Integrate Don’t Segregate
This can be a thought of how you do your planting, but also the interactions and connectedness of other organisms and people who also will be interacting with your farm or garden.
Use Small, Slow Solutions
As with life, don’t rush your permaculture practice. There will be some trial and errors, setbacks, and confusion. But also reward in finding sustainable solutions and discovering a new way of doing things.
Use and Value Diversity
Again, not just with plants, but with the perspectives, people, and cultures who all have their own agricultural practices and philosophies should be held at a high value.
Use Edges and Value the Marginal
While doing your practice, take time to self-reflect on your interactions with other people, including those who work in agriculture or are in your community who are marginalized in society. Remember the histories and origins of what you may be practicing.
Creatively Use and Respond to Change
Included when taking things slow to observe, responding to changes we experience in the field and life is the last principle to permaculture. Examples of creative responses to change was the creation of a CSA (Community Supported Agriculture). Booker T. Whatley (pictured below) was an agricultural professor at Tuskegee University who generated the idea for the modern day CSA framework in order to support Black farmers in the 1960s and the 1970s.

Permaculture isn’t just for wide open spaces and large farms in rural areas. You can also practice permaculture in smaller spaces and urban areas. Agricultural and gardening practices that put the Earth first can be applied to window box plants, raised beds (also called mounding), integrating crops in your garden bed, or participating in a community garden.
Farmshed staff member and editor, Cassandra Xiong, observed how mindfulness and community care are intertwined with practices permaculture. She says,
“You have to be mindful of the surrounding environment in order to immerse yourself in it, so that you can then be mindful of how to best mimic the way the environment functions.
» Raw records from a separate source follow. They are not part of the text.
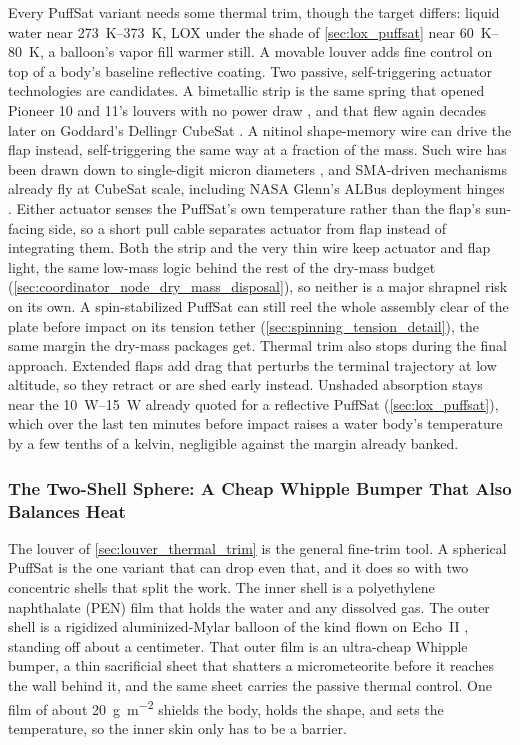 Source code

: \documentclass{article}
\begin{document}
Every PuffSat variant needs some thermal trim, though the target differs: liquid water near \SIrange{273}{373}{\kelvin}, LOX under the shade of \autoref{sec:lox_puffsat} near \SIrange{60}{80}{\kelvin}, a balloon's vapor fill warmer still. A movable louver adds fine control on top of a body's baseline reflective coating. Two passive, self-triggering actuator technologies are candidates. A bimetallic strip is the same spring that opened Pioneer 10 and 11's louvers with no power draw \cite{pioneer_anomaly_turyshev}, and that flew again decades later on Goddard's Dellingr CubeSat \cite{dellingr_louver}. A nitinol shape-memory wire can drive the flap instead, self-triggering the same way at a fraction of the mass. Such wire has been drawn down to single-digit micron diameters \cite{fwm_ultrafine_sma_yarn}, and SMA-driven mechanisms already fly at CubeSat scale, including NASA Glenn's ALBus deployment hinges \cite{nasa_glenn_sma_cubesat}. Either actuator senses the PuffSat's own temperature rather than the flap's sun-facing side, so a short pull cable separates actuator from flap instead of integrating them. Both the strip and the very thin wire keep actuator and flap light, the same low-mass logic behind the rest of the dry-mass budget (\autoref{sec:coordinator_node_dry_mass_disposal}), so neither is a major shrapnel risk on its own. A spin-stabilized PuffSat can still reel the whole assembly clear of the plate before impact on its tension tether (\autoref{sec:spinning_tension_detail}), the same margin the dry-mass packages get. Thermal trim also stops during the final approach. Extended flaps add drag that perturbs the terminal trajectory at low altitude, so they retract or are shed early instead. Unshaded absorption stays near the \SIrange{10}{15}{\watt} already quoted for a reflective PuffSat (\autoref{sec:lox_puffsat}), which over the last ten minutes before impact raises a water body's temperature by a few tenths of a kelvin, negligible against the margin already banked.

\subsubsection{The Two-Shell Sphere: A Cheap Whipple Bumper That Also Balances Heat}\label{sec:spherical_water_thermal}

The louver of \autoref{sec:louver_thermal_trim} is the general fine-trim tool. A spherical PuffSat is the one variant that can drop even that, and it does so with two concentric shells that split the work. The inner shell is a polyethylene naphthalate (PEN) film that holds the water and any dissolved gas. The outer shell is a rigidized aluminized-Mylar balloon of the kind flown on Echo~II \cite{nasa_echo_ii_1966}, standing off about a centimeter. That outer film is an ultra-cheap Whipple bumper, a thin sacrificial sheet that shatters a micrometeorite before it reaches the wall behind it, and the same sheet carries the passive thermal control. One film of about \SI{20}{\gram\per\square\meter} shields the body, holds the shape, and sets the temperature, so the inner skin only has to be a barrier.
\end{document}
Being mindful of how to manipulate those functions in order to produce the results you want, without causing an imbalance to the entire ecosystem. Being mindful of how much is necessary to consume, and not over consume. Being mindful to share what you produce with your community. Being mindful of using natural energy, producing no waste. Being mindful of indigenous wisdom and honoring their practices as we are on their land. Overall just being mindful of the health of the environment because the health of the environment is also the health of ourselves as well. Permaculture is a way of life, and that agriculture and land management should not be compartmentalized from other parts of our lives.”
While many local farmers utilize permaculture practices, a farm in California called Apricot Lanes released a film about their journey to creating a 100% regenerative farm. The film, called “The Biggest Little Farm,” showcases multiple innovative practices to work with the land and yield fruitful crops. It’s not all fun and slug eating ducks…the film also depicts the hardships and troubleshooting on the farm. If you are looking for a great introduction to sustainable agriculture, we highly suggest checking out!
Permaculture is a practice inspired by Indigenous agricultural practices and values that emphasizes an intentional relationship with the land to best support the health of soil, organisms, and waterways we all rely on to prosper. Consider incorporating one of the twelve principles into your farming or garden practice.